── INPUT MATERIAL ──

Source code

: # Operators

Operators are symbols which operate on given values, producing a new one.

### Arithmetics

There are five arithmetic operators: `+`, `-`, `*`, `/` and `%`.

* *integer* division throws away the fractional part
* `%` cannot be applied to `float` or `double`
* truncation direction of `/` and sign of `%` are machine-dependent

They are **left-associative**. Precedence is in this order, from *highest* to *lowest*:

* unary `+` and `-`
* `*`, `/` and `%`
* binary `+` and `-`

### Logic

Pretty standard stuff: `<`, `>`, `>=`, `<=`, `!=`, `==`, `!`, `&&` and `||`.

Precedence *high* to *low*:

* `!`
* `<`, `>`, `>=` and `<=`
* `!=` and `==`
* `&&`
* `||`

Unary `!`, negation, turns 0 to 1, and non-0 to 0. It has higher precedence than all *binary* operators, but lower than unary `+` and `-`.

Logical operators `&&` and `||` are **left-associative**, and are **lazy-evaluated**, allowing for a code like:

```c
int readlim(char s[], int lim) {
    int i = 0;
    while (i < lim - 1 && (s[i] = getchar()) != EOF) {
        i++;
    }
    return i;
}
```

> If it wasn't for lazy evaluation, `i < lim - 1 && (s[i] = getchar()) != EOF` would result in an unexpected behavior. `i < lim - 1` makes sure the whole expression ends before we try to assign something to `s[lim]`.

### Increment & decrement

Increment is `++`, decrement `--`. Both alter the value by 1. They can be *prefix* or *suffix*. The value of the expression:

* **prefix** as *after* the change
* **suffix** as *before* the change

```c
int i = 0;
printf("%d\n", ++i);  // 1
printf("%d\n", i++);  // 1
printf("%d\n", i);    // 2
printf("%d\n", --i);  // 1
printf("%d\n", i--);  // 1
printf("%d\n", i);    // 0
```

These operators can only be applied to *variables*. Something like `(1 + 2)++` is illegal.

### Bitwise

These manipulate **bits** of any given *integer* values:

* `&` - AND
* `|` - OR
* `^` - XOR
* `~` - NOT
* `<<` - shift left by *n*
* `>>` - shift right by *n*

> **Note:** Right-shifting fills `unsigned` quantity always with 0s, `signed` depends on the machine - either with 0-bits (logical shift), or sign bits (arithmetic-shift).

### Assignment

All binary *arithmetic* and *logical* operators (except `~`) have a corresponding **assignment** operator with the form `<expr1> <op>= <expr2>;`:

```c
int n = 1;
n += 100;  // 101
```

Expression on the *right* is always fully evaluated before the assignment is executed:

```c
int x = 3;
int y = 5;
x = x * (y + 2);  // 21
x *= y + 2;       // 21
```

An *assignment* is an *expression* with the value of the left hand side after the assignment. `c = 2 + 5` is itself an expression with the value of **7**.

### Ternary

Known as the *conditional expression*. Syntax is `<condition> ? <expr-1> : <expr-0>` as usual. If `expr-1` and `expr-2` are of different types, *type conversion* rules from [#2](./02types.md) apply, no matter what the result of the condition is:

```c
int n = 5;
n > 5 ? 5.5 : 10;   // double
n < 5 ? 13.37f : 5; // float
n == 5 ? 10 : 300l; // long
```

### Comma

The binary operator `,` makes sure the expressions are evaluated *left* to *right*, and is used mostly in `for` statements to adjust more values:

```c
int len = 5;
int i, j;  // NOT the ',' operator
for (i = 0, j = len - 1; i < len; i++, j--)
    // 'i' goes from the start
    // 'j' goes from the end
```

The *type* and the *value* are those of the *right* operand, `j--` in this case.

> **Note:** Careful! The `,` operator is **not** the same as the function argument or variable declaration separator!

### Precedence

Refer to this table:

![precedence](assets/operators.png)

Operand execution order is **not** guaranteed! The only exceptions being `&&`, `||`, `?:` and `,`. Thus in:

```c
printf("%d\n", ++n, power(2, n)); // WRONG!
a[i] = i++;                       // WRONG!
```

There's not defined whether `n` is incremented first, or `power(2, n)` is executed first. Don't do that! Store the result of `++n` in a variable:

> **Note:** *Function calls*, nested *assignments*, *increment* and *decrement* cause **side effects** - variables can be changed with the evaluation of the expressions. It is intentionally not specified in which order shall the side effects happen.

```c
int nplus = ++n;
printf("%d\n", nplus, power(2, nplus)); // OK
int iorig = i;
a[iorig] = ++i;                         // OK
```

───

▸ **PROBLEM TO SOLVE**
Count each line of the data where the word "after" appears, then reply with the total only.

▸ **RESPONSE AREA**
2